Pelas mãos de Petro Viterbo passaram cerca de 3000 comentários à primeira versão do relatório e mais 3000 à segunda. A maioria vinha da própria comunidade científica, mas uma pequena parte não.

Todos os comentários têm de ser obrigatoriamente respondidos pelos autores e o revisor tem de assegurar que as sugestões ou são de alguma forma consideradas no texto final ou há uma resposta clara para a sua rejeição.

“Isto torna o processo muito moroso”, corrobora Filipe Duarte Santos. Em Janeiro passado, num plenário do IPCC na Austrália, vários cientistas levantaram a questão da complexidade e das dificuldades práticas em se realizar este trabalho.

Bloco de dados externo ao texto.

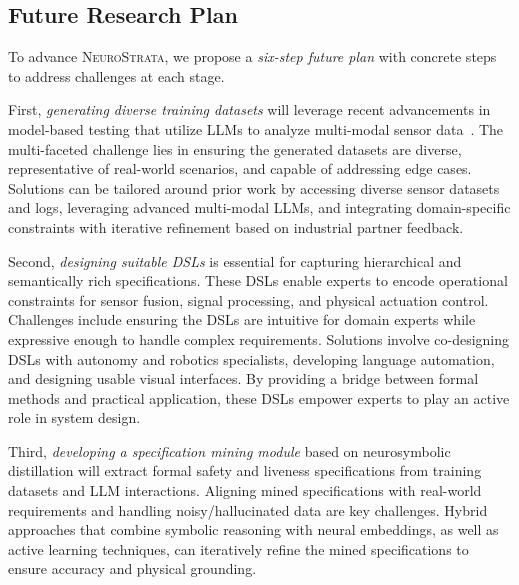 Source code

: \subsection{Future Research Plan}
To advance \textsc{NeuroStrata}, we propose a \textit{six-step future plan} with concrete steps to address challenges at each stage.

First, \textit{generating diverse training datasets} will leverage recent advancements in model-based testing that utilize LLMs to analyze multi-modal sensor data~\cite{zheng2024testing,deng2023target}. The multi-faceted challenge lies in ensuring the generated datasets are diverse, representative of real-world scenarios, and capable of addressing edge cases. Solutions can be tailored around prior work by accessing diverse sensor datasets and logs, leveraging advanced multi-modal LLMs, and integrating domain-specific constraints with iterative refinement based on industrial partner feedback.

Second, \textit{designing suitable DSLs} is essential for capturing hierarchical and semantically rich specifications. These DSLs enable experts to encode operational constraints for sensor fusion, signal processing, and physical actuation control. Challenges include ensuring the DSLs are intuitive for domain experts while expressive enough to handle complex requirements. Solutions involve co-designing DSLs with autonomy and robotics specialists, developing language automation, and designing usable visual interfaces. By providing a bridge between formal methods and practical application, these DSLs empower experts to play an active role in system design.

Third, \textit{developing a specification mining module} based on neurosymbolic distillation will extract formal safety and liveness specifications from training datasets and LLM interactions. Aligning mined specifications with real-world requirements and handling noisy/hallucinated data are key challenges. Hybrid approaches that combine symbolic reasoning with neural embeddings, as well as active learning techniques, can iteratively refine the mined specifications to ensure accuracy and physical grounding.



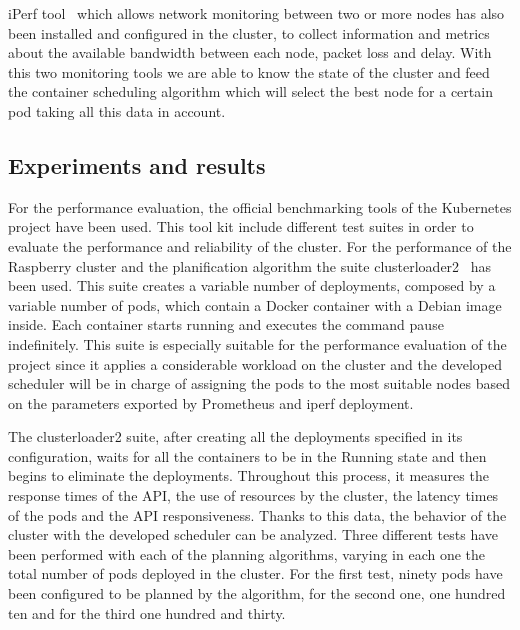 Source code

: \documentclass[conference]{IEEEtran}
\begin{document}
iPerf tool~\cite{iperf} which allows network monitoring between two or more nodes has also been installed and configured in the cluster, to collect information and metrics
about the available bandwidth between each node, packet loss and delay. With this two monitoring tools we are able to know the state of the cluster and feed the
container scheduling algorithm which will select the best node for a certain pod taking all this data in account.




\subsection{Experiments and results}\label{sec:expe}

For the performance evaluation, the official benchmarking tools of the Kubernetes project have been used. This tool kit include different test suites in order to evaluate the performance and reliability
of the cluster. For the performance of the Raspberry cluster and the planification algorithm the suite clusterloader2~\cite{clusterloader2}  has been used. This suite creates a variable number of deployments, composed by a variable number of pods, which contain a Docker container with a Debian image inside. Each container starts running and executes the command pause indefinitely. This suite is especially suitable for the performance evaluation of the project since it applies a considerable workload on the cluster and the developed scheduler will be in charge of assigning the pods to the most suitable nodes based on the parameters exported by Prometheus and iperf deployment.

The clusterloader2 suite, after creating all the deployments specified in its configuration, waits for all the containers to be in the Running state and then begins to eliminate the deployments.
Throughout this process, it measures the response times of the API, the use of resources by the cluster, the latency times of the pods and the API responsiveness. Thanks to this data,
the behavior of the cluster with the developed scheduler can be analyzed.
Three different tests have been performed with each of the planning algorithms, varying in each one the total number of pods deployed in the cluster. For the first test, ninety pods have been configured to be planned by the algorithm, for the second one, one hundred ten and for the third one hundred and thirty.
\end{document}
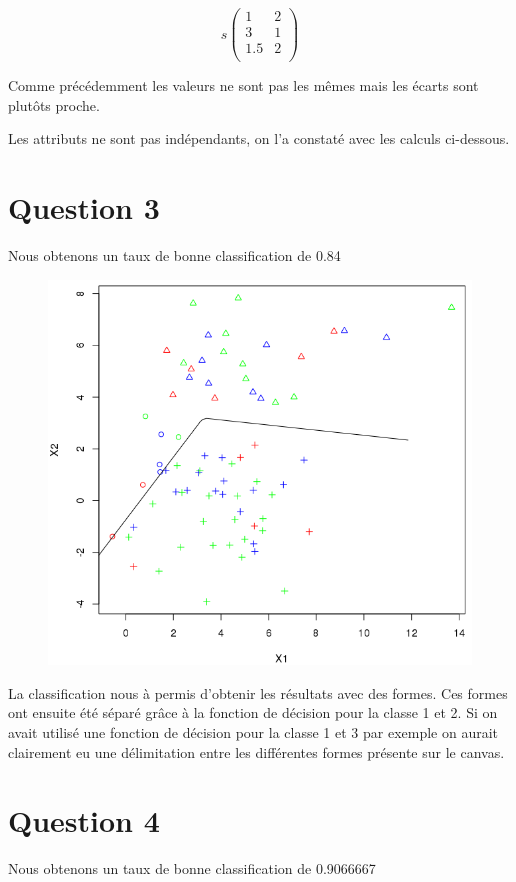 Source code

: \documentclass[a4paper,12pt]{report}
\begin{document}
\[s
   \left (
   \begin{array}{cc}
      1 & 2 \\
      3 & 1 \\
      1.5 & 2 \\
   \end{array}
   \right )
\]

Comme précédemment les valeurs ne sont pas les mêmes mais les écarts sont plutôts proche.

Les attributs ne sont pas indépendants, on l'a constaté avec les calculs ci-dessous.

\section*{Question 3}
Nous obtenons un taux de bonne classification de 0.84
	
\begin{figure}[!ht]
	\center
	\includegraphics[scale=0.5]{image/q3.png}
\end{figure}

La classification nous à permis d'obtenir les résultats avec des formes. Ces formes ont ensuite été séparé grâce à la fonction de décision pour la classe 1 et 2. Si on avait utilisé une fonction de décision pour la classe 1 et 3 par exemple on aurait clairement eu une délimitation entre les différentes formes présente sur le canvas.

\section*{Question 4}
Nous obtenons un taux de bonne classification de 0.9066667
	
\end{document}
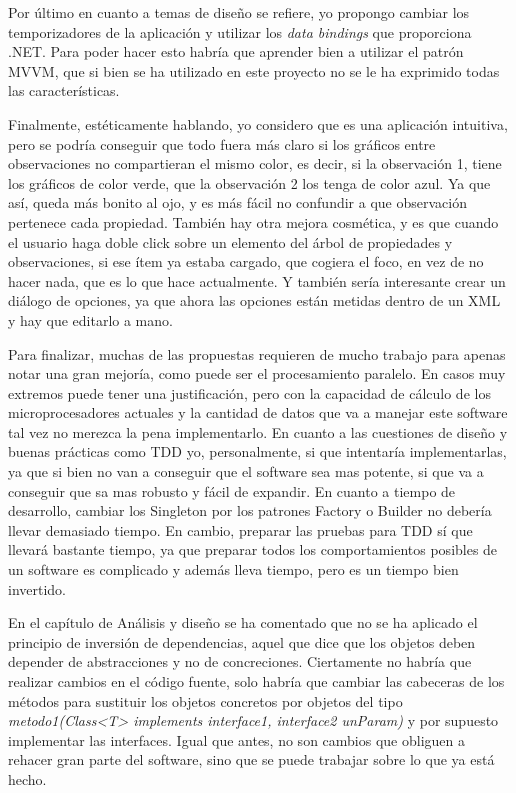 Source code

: Por \'ultimo en cuanto a temas de dise\~no se refiere, yo propongo cambiar los temporizadores de la
aplicaci\'on y utilizar los \emph{data bindings} que proporciona .NET. Para poder hacer esto
habr\'ia que aprender bien a utilizar el patr\'on MVVM, que si bien se ha utilizado en este proyecto
no se le ha exprimido todas las caracter\'isticas.

Finalmente, est\'eticamente hablando, yo considero que es una aplicaci\'on intuitiva, pero se podr\'ia conseguir
que todo fuera m\'as claro si los gr\'aficos entre observaciones no compartieran el mismo color,
es decir, si la observaci\'on 1, tiene los gr\'aficos de color verde, que la observaci\'on 2 los tenga de color azul.
Ya que as\'i, queda m\'as bonito al ojo, y es m\'as f\'acil no confundir a que observaci\'on pertenece cada propiedad.
Tambi\'en hay otra mejora cosm\'etica, y es que cuando el usuario haga doble click sobre un elemento del \'arbol
de propiedades y observaciones, si ese \'item ya estaba cargado, que cogiera el foco, en vez de no hacer nada, que 
es lo que hace actualmente. Y tambi\'en ser\'ia interesante crear un di\'alogo de opciones, ya que ahora las
opciones est\'an metidas dentro de un XML y hay que editarlo a mano.

Para finalizar, muchas de las propuestas requieren de mucho trabajo para apenas notar una gran mejor\'ia, como
puede ser el procesamiento paralelo. En casos muy extremos puede tener una justificaci\'on, pero con
la capacidad de c\'alculo de los microprocesadores actuales y la cantidad de datos que va a manejar este
software tal vez no merezca la pena implementarlo. En cuanto a las cuestiones de dise\~no y buenas pr\'acticas
como TDD yo, personalmente, si que intentar\'ia implementarlas, ya que si bien no van a conseguir que el software
sea mas potente, si que va a conseguir que sa mas robusto y f\'acil de expandir. En cuanto a tiempo de desarrollo,
cambiar los Singleton por los patrones Factory o Builder no deber\'ia llevar demasiado tiempo. En cambio, preparar
las pruebas para TDD s\'i que llevar\'a bastante tiempo, ya que preparar todos los comportamientos posibles de un software
es complicado y adem\'as lleva tiempo, pero es un tiempo bien invertido.

En el cap\'itulo de An\'alisis y dise\~no se ha comentado que no se ha aplicado el principio de inversi\'on de dependencias, 
aquel que dice que los objetos deben depender de abstracciones y no de concreciones. Ciertamente no habr\'ia que realizar 
cambios en el c\'odigo fuente, solo habr\'ia que cambiar las cabeceras de los m\'etodos para sustituir los objetos concretos
por objetos del tipo \emph{metodo1(Class<T> implements interface1, interface2 unParam)} y por supuesto implementar
las interfaces. Igual que antes, no son cambios que obliguen a rehacer gran parte del software, sino que se puede
trabajar sobre lo que ya est\'a hecho.

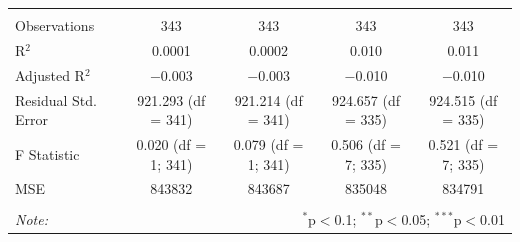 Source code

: \documentclass[12pt]{article}
\begin{document}
\begin{table}[!htbp]
\begin{adjustbox}{width=\textwidth}
\begin{tabular}{@{\extracolsep{5pt}}lcccc}
  & & & & \\ 
\hline \\[-1.8ex] 
Observations & 343 & 343 & 343 & 343 \\ 
R$^{2}$ & 0.0001 & 0.0002 & 0.010 & 0.011 \\ 
Adjusted R$^{2}$ & $-$0.003 & $-$0.003 & $-$0.010 & $-$0.010 \\ 
Residual Std. Error & 921.293 (df = 341) & 921.214 (df = 341) & 924.657 (df = 335) & 924.515 (df = 335) \\ 
F Statistic & 0.020 (df = 1; 341) & 0.079 (df = 1; 341) & 0.506 (df = 7; 335) & 0.521 (df = 7; 335) \\ 
MSE & 843832 & 843687 & 835048 & 834791 \\
\hline 
\hline \\[-1.8ex] 
\textit{Note:}  & \multicolumn{4}{r}{$^{*}$p$<$0.1; $^{**}$p$<$0.05; $^{***}$p$<$0.01} \\ 
\end{tabular} 
\end{adjustbox}
\end{table} 
\end{document}
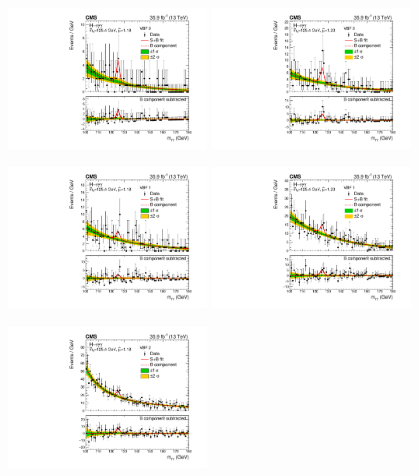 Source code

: \begin{figure}[h!]
    \begin{center}
        \includegraphics[width=0.47\textwidth]{figures/stats_results/CMS-HIG-16-040_Figure_012-a.pdf}
        \includegraphics[width=0.47\textwidth]{figures/stats_results/SBplots_jackWSnewVBFTag_0_13TeV.pdf}
    \end{center}
    \begin{center}
        \includegraphics[width=0.47\textwidth]{figures/stats_results/CMS-HIG-16-040_Figure_012-b.pdf}
        \includegraphics[width=0.47\textwidth]{figures/stats_results/SBplots_jackWSnewVBFTag_1_13TeV.pdf}
    \end{center}
    \begin{center}
        \includegraphics[width=0.47\textwidth]{figures/stats_results/CMS-HIG-16-040_Figure_012-c.pdf}

\end{center}
\end{figure}
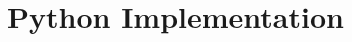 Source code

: \documentclass[../thesis.tex]{subfiles}
\begin{document}


\section{Python Implementation}\label{sec:pythonimpl}
\end{document}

Muitos defendem que o IPCC deixe de fazer relatórios tão amplos – e que são publicados em intervalos de seis a sete anos. “Sete anos é muito tempo”, diz Pedro Viterbo, acrescentando porém que alguns aspectos, como as simulações climáticas, exigem de facto mais tempo até chegarem a conclusões sólidas.

Mas outros poderiam ser abordados por relatórios mais focados, mais curtos e menos espaçados no tempo.

Ainda assim, para os cientistas os relatórios do IPCC funcionam como uma avaliação ímpar do conhecimento sobre as alterações climáticas. “São uma espécie de páginas amarelas do assunto”, compara Ricardo Trigo, climatologista do Instituto Dom Luiz, da Universidade de Lisboa. Mais do que isso, diz Trigo, é um trabalho de revisão científica tão cuidado que “é difícil fazer algo mais sério e mais profundo”.

O papel do IPCC não está só no campo científico, mas também no político. Os seus quatro relatórios anteriores (1991, 1995, 2001 e 2007) serviram de base para a diplomacia ambiental em momentos-chave, como a elaboração da Convenção Quadro das Nações Unidas para as Alterações Climáticas (1992), do Protocolo de Quioto (1997) ou para as conferências climáticas de Bali (2007) e Copenhaga (2009).

Mas não se sabe até que ponto um novo relatório agora, que não traz senão a confirmação do que já se sabia, impulsionará o ritmo das negociações em curso para um novo acordo internacional climático, que se arrastam lentamente para uma data limite de 2015, sendo que outras datas anteriores não foram cumpridas.

Para o presidente da Agência Portuguesa do Ambiente, Nuno Lacasta, não há dúvidas de que o IPCC foi e continua a ser importante neste aspecto. “As negociações foram sempre facilitadas pela ciência, através do trabalho do IPCC”, diz Lacasta, que liderou delegações portuguesas em várias conferências climáticas da ONU.

Seja como for, o IPCC possivelmente não será o mesmo. O próprio painel já tem feito algumas reformas internas e lançou recentemente um repto aos diversos países para sugerirem um novo futuro para o organismo. Na sua contribuição, a Holanda, por exemplo, defendeu que a necessidade do IPCC “ajustar os seus princípios”, deixando de ser um painel que tem como foco principal as alterações climáticas de origem humana. Também sugeriu que o IPCC deixasse de produzir relatórios “abrangentes”, para focalizar mais em temas novos e controversos.

O IPCC já fez saber que ainda este ano irá se debruçar mais sobre o seu futuro.